The problem, as stated by Mandy:

"System Properties is a hashtable that synchronizes on itself for any access. Currently System.getProperties returns the Properties instance accessed by the system in which any application code might synchronize on it (that's what the test is doing). The problem reported JDK-6977738 is about Properties.store method that was fixed not to synchronize on this instance. System property is a common way for changing the default setting and so it's impractical to expect the class loading code path not to call System.getProperty."

This fix changes java.util.Properties to store its values in an internal ConcurrentHashMap, ignoring its Hashtable heritage. In this way, Properties can be "de-sychronized": all methods inherited from Hashtable are overridden, to remove synchronization, and delegate to the internal CHM.

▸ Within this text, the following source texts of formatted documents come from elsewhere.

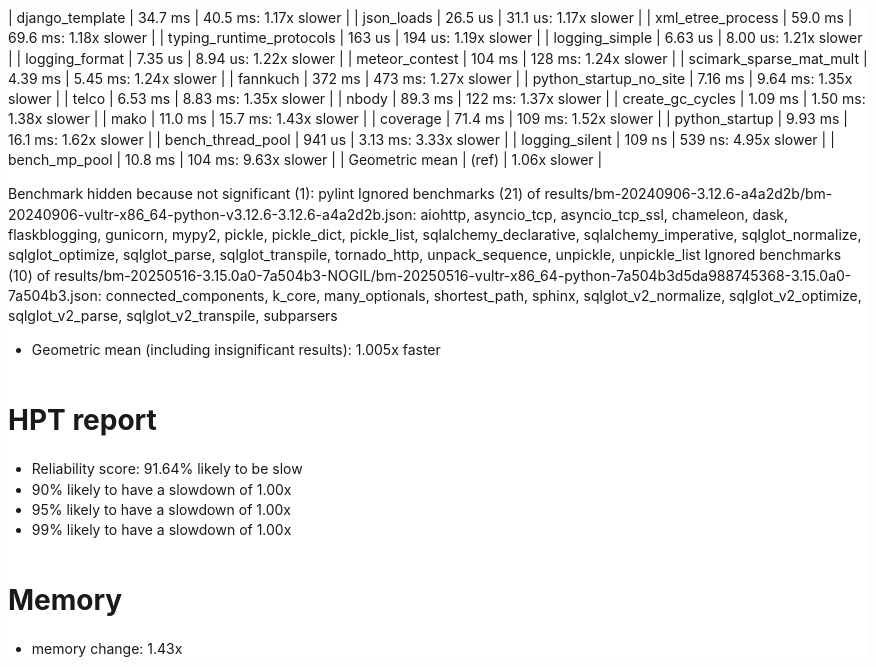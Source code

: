 | django_template            | 34.7 ms                                                | 40.5 ms: 1.17x slower                                                 |
| json_loads                 | 26.5 us                                                | 31.1 us: 1.17x slower                                                 |
| xml_etree_process          | 59.0 ms                                                | 69.6 ms: 1.18x slower                                                 |
| typing_runtime_protocols   | 163 us                                                 | 194 us: 1.19x slower                                                  |
| logging_simple             | 6.63 us                                                | 8.00 us: 1.21x slower                                                 |
| logging_format             | 7.35 us                                                | 8.94 us: 1.22x slower                                                 |
| meteor_contest             | 104 ms                                                 | 128 ms: 1.24x slower                                                  |
| scimark_sparse_mat_mult    | 4.39 ms                                                | 5.45 ms: 1.24x slower                                                 |
| fannkuch                   | 372 ms                                                 | 473 ms: 1.27x slower                                                  |
| python_startup_no_site     | 7.16 ms                                                | 9.64 ms: 1.35x slower                                                 |
| telco                      | 6.53 ms                                                | 8.83 ms: 1.35x slower                                                 |
| nbody                      | 89.3 ms                                                | 122 ms: 1.37x slower                                                  |
| create_gc_cycles           | 1.09 ms                                                | 1.50 ms: 1.38x slower                                                 |
| mako                       | 11.0 ms                                                | 15.7 ms: 1.43x slower                                                 |
| coverage                   | 71.4 ms                                                | 109 ms: 1.52x slower                                                  |
| python_startup             | 9.93 ms                                                | 16.1 ms: 1.62x slower                                                 |
| bench_thread_pool          | 941 us                                                 | 3.13 ms: 3.33x slower                                                 |
| logging_silent             | 109 ns                                                 | 539 ns: 4.95x slower                                                  |
| bench_mp_pool              | 10.8 ms                                                | 104 ms: 9.63x slower                                                  |
| Geometric mean             | (ref)                                                  | 1.06x slower                                                          |

Benchmark hidden because not significant (1): pylint
Ignored benchmarks (21) of results/bm-20240906-3.12.6-a4a2d2b/bm-20240906-vultr-x86_64-python-v3.12.6-3.12.6-a4a2d2b.json: aiohttp, asyncio_tcp, asyncio_tcp_ssl, chameleon, dask, flaskblogging, gunicorn, mypy2, pickle, pickle_dict, pickle_list, sqlalchemy_declarative, sqlalchemy_imperative, sqlglot_normalize, sqlglot_optimize, sqlglot_parse, sqlglot_transpile, tornado_http, unpack_sequence, unpickle, unpickle_list
Ignored benchmarks (10) of results/bm-20250516-3.15.0a0-7a504b3-NOGIL/bm-20250516-vultr-x86_64-python-7a504b3d5da988745368-3.15.0a0-7a504b3.json: connected_components, k_core, many_optionals, shortest_path, sphinx, sqlglot_v2_normalize, sqlglot_v2_optimize, sqlglot_v2_parse, sqlglot_v2_transpile, subparsers

- Geometric mean (including insignificant results): 1.005x faster

# HPT report

- Reliability score: 91.64% likely to be slow
- 90% likely to have a slowdown of 1.00x
- 95% likely to have a slowdown of 1.00x
- 99% likely to have a slowdown of 1.00x

# Memory
- memory change: 1.43x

The serialized form is unchanged.


An alternative approach considered would be for System.getProperties() to return a duplicate snapshot of the current Properties. This presents a compatibility risk to existing code that keeps a reference to the return value of System.getProperties() and expects to either read new properties added afterwards, or set properties on the cached copy.

-Brent


Hi Brent,

The test looks mostly good, but I would refrain from matching the exception types as part of method signature. Why?

- javac already performs all the necessary checks about declared exceptions if some method overrides another method - overriding method can declare a subset and/or subtypes of checked exceptions of those than overridden method declares and this is OK. - overriding/overridden methods can declare arbitrary unrelated sets of unchecked exceptions and this is OK.

Another question is whether return type should be considered part of the method signature. For JVM it is, but Java, the language, just matches the method's name and parameter types and javac makes sure that overriding method declarest the same return type or a subtype of overridden method's return type. Well, javac generates two methods in the later case - the one declared in the source code with covariant return type and a synthetic bridge method with overridden method's return type that just calls the declared method. Class.getDeclaredMethods() returns both methods in that case. So either "key" shape would work (one that takes returnType as part of key and one that doesn't).

I don't think you need or even want to check that Properties declares all the methods with signatures from all interfaces. Just checking superclass(es) would do, as Properties is not abstract and in order to compile it must implement all abstract methods (either by inheriting from superclass(es) or implementing them itself). Specifically, you would not want to enforce interface default methods to be overridden by Properties if they are not overridden by superclass(es) (as the interface default method can only call other methods in the interface or Object methods and you need not override such method in Properties for Properties to be OK).